Stored entries
»»
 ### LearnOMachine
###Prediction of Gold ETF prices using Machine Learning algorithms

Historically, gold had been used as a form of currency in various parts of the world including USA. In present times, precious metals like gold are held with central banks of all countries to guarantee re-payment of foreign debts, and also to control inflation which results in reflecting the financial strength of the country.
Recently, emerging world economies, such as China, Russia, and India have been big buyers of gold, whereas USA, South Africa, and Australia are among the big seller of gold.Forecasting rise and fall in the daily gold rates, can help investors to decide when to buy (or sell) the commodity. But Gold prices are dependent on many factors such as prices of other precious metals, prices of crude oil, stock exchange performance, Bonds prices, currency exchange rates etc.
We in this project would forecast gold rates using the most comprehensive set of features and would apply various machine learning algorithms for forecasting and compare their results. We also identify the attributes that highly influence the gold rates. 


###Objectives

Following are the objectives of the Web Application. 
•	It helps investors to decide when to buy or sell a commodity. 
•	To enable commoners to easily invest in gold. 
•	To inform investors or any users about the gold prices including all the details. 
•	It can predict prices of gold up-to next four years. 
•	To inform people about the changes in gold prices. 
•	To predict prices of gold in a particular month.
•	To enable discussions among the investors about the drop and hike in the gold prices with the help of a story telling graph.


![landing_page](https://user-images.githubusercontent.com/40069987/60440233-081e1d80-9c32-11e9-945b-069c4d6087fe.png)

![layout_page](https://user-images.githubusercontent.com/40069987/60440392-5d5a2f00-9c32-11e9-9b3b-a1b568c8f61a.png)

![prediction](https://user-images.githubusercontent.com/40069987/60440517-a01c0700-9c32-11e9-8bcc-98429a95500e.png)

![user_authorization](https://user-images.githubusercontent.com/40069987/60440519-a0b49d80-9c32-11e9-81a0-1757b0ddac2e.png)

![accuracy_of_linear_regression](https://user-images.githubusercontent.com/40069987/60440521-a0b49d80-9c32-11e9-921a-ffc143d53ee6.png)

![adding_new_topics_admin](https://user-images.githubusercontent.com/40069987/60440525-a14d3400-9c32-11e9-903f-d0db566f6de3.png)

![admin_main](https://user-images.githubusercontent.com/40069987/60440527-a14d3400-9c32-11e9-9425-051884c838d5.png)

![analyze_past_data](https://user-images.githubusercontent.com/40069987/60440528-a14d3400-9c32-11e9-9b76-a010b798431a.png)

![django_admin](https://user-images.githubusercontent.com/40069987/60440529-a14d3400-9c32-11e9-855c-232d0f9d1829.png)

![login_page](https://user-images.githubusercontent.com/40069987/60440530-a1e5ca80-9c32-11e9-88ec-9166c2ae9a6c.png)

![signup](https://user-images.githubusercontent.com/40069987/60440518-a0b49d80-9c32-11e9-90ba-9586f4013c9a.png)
««
=== Try it ===
Look above for the line containing "in gold prices." and the line containing "story telling graph.". Transcribe both, with the lines between them, exactly.

=== Task solution ===
•	To inform people about the changes in gold prices. 
•	To predict prices of gold in a particular month.
•	To enable discussions among the investors about the drop and hike in the gold prices with the help of a story telling graph.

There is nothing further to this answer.